### What the exercise asks
All records are to be reproduced verbatim, with images omitted.

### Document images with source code
[Start of section]

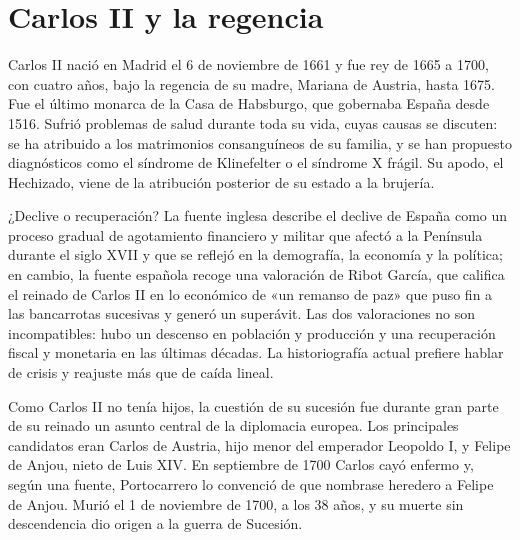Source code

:\documentclass{book}
\begin{document}
\par\vspace{\baselineskip}

\section{Carlos II y la regencia}

Carlos II nació en Madrid el 6 de noviembre de 1661 y fue rey de 1665 a 1700, con cuatro años, bajo la regencia de su madre, Mariana de Austria, hasta 1675. Fue el último monarca de la Casa de Habsburgo, que gobernaba España desde 1516. Sufrió problemas de salud durante toda su vida, cuyas causas se discuten: se ha atribuido a los matrimonios consanguíneos de su familia, y se han propuesto diagnósticos como el síndrome de Klinefelter o el síndrome X frágil. Su apodo, el Hechizado, viene de la atribución posterior de su estado a la brujería.


¿Declive o recuperación?
La fuente inglesa describe el declive de España como un proceso gradual de agotamiento financiero y militar que afectó a la Península durante el siglo XVII y que se reflejó en la demografía, la economía y la política; en cambio, la fuente española recoge una valoración de Ribot García, que califica el reinado de Carlos II en lo económico de «un remanso de paz» que puso fin a las bancarrotas sucesivas y generó un superávit. Las dos valoraciones no son incompatibles: hubo un descenso en población y producción y una recuperación fiscal y monetaria en las últimas décadas. La historiografía actual prefiere hablar de crisis y reajuste más que de caída lineal.


Como Carlos II no tenía hijos, la cuestión de su sucesión fue durante gran parte de su reinado un asunto central de la diplomacia europea. Los principales candidatos eran Carlos de Austria, hijo menor del emperador Leopoldo I, y Felipe de Anjou, nieto de Luis XIV. En septiembre de 1700 Carlos cayó enfermo y, según una fuente, Portocarrero lo convenció de que nombrase heredero a Felipe de Anjou. Murió el 1 de noviembre de 1700, a los 38 años, y su muerte sin descendencia dio origen a la guerra de Sucesión.
\end{document}

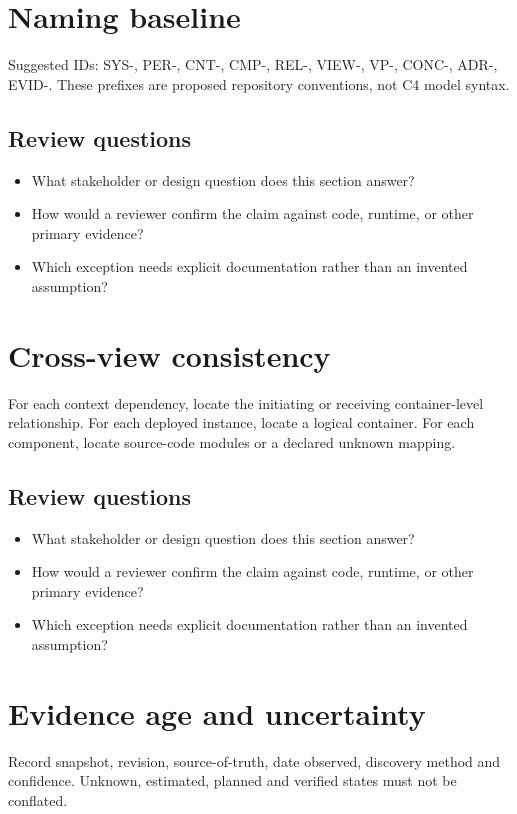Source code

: \documentclass[10pt,letterpaper]{article}
\begin{document}
\section{Naming baseline}
Suggested IDs: SYS-, PER-, CNT-, CMP-, REL-, VIEW-, VP-, CONC-, ADR-, EVID-. These prefixes are proposed repository conventions, not C4 model syntax.


\subsection{Review questions}
\begin{itemize}
\item What stakeholder or design question does this section answer?
\item How would a reviewer confirm the claim against code, runtime, or other primary evidence?
\item Which exception needs explicit documentation rather than an invented assumption?
\end{itemize}

\section{Cross-view consistency}
For each context dependency, locate the initiating or receiving container-level relationship. For each deployed instance, locate a logical container. For each component, locate source-code modules or a declared unknown mapping.


\subsection{Review questions}
\begin{itemize}
\item What stakeholder or design question does this section answer?
\item How would a reviewer confirm the claim against code, runtime, or other primary evidence?
\item Which exception needs explicit documentation rather than an invented assumption?
\end{itemize}

\section{Evidence age and uncertainty}
Record snapshot, revision, source-of-truth, date observed, discovery method and confidence. Unknown, estimated, planned and verified states must not be conflated.
\end{document}
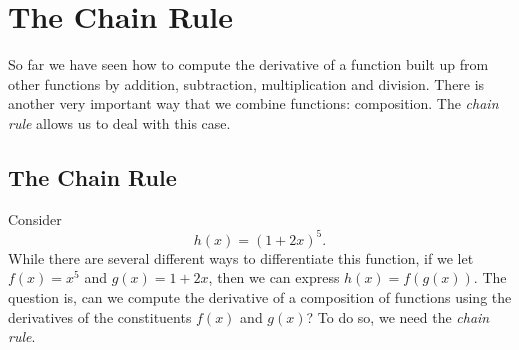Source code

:\chapter{The Chain Rule}




So far we have seen how to compute the derivative of a function built
up from other functions by addition, subtraction, multiplication and
division. There is another very important way that we combine
functions: composition. The \textit{chain rule} allows us to deal with
this case.

\section{The Chain Rule}


Consider
\[
h(x) = (1+2x)^5.
\] 
While there are several different ways to differentiate this function,
if we let $f(x) = x^5$ and $g(x) = 1+2x$, then we can express $h(x) =
f(g(x))$. The question is, can we compute the derivative of a
composition of functions using the derivatives of the constituents
$f(x)$ and $g(x)$? To do so, we need the \textit{chain rule}.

[End of section]

### Your response
Source code

:\documentclass{book}
\begin{document}
\par\vspace{\baselineskip}

\section{Carlos II y la regencia}

Carlos II nació en Madrid el 6 de noviembre de 1661 y fue rey de 1665 a 1700, con cuatro años, bajo la regencia de su madre, Mariana de Austria, hasta 1675. Fue el último monarca de la Casa de Habsburgo, que gobernaba España desde 1516. Sufrió problemas de salud durante toda su vida, cuyas causas se discuten: se ha atribuido a los matrimonios consanguíneos de su familia, y se han propuesto diagnósticos como el síndrome de Klinefelter o el síndrome X frágil. Su apodo, el Hechizado, viene de la atribución posterior de su estado a la brujería.


¿Declive o recuperación?
La fuente inglesa describe el declive de España como un proceso gradual de agotamiento financiero y militar que afectó a la Península durante el siglo XVII y que se reflejó en la demografía, la economía y la política; en cambio, la fuente española recoge una valoración de Ribot García, que califica el reinado de Carlos II en lo económico de «un remanso de paz» que puso fin a las bancarrotas sucesivas y generó un superávit. Las dos valoraciones no son incompatibles: hubo un descenso en población y producción y una recuperación fiscal y monetaria en las últimas décadas. La historiografía actual prefiere hablar de crisis y reajuste más que de caída lineal.


Como Carlos II no tenía hijos, la cuestión de su sucesión fue durante gran parte de su reinado un asunto central de la diplomacia europea. Los principales candidatos eran Carlos de Austria, hijo menor del emperador Leopoldo I, y Felipe de Anjou, nieto de Luis XIV. En septiembre de 1700 Carlos cayó enfermo y, según una fuente, Portocarrero lo convenció de que nombrase heredero a Felipe de Anjou. Murió el 1 de noviembre de 1700, a los 38 años, y su muerte sin descendencia dio origen a la guerra de Sucesión.
\end{document}

Source code

: \documentclass[10pt,letterpaper]{article}
\begin{document}
\section{Naming baseline}
Suggested IDs: SYS-, PER-, CNT-, CMP-, REL-, VIEW-, VP-, CONC-, ADR-, EVID-. These prefixes are proposed repository conventions, not C4 model syntax.


\subsection{Review questions}
\begin{itemize}
\item What stakeholder or design question does this section answer?
\item How would a reviewer confirm the claim against code, runtime, or other primary evidence?
\item Which exception needs explicit documentation rather than an invented assumption?
\end{itemize}

\section{Cross-view consistency}
For each context dependency, locate the initiating or receiving container-level relationship. For each deployed instance, locate a logical container. For each component, locate source-code modules or a declared unknown mapping.


\subsection{Review questions}
\begin{itemize}
\item What stakeholder or design question does this section answer?
\item How would a reviewer confirm the claim against code, runtime, or other primary evidence?
\item Which exception needs explicit documentation rather than an invented assumption?
\end{itemize}

\section{Evidence age and uncertainty}
Record snapshot, revision, source-of-truth, date observed, discovery method and confidence. Unknown, estimated, planned and verified states must not be conflated.
\end{document}
Source code

:\chapter{The Chain Rule}




So far we have seen how to compute the derivative of a function built
up from other functions by addition, subtraction, multiplication and
division. There is another very important way that we combine
functions: composition. The \textit{chain rule} allows us to deal with
this case.

\section{The Chain Rule}


Consider
\[
h(x) = (1+2x)^5.
\] 
While there are several different ways to differentiate this function,
if we let $f(x) = x^5$ and $g(x) = 1+2x$, then we can express $h(x) =
f(g(x))$. The question is, can we compute the derivative of a
composition of functions using the derivatives of the constituents
$f(x)$ and $g(x)$? To do so, we need the \textit{chain rule}.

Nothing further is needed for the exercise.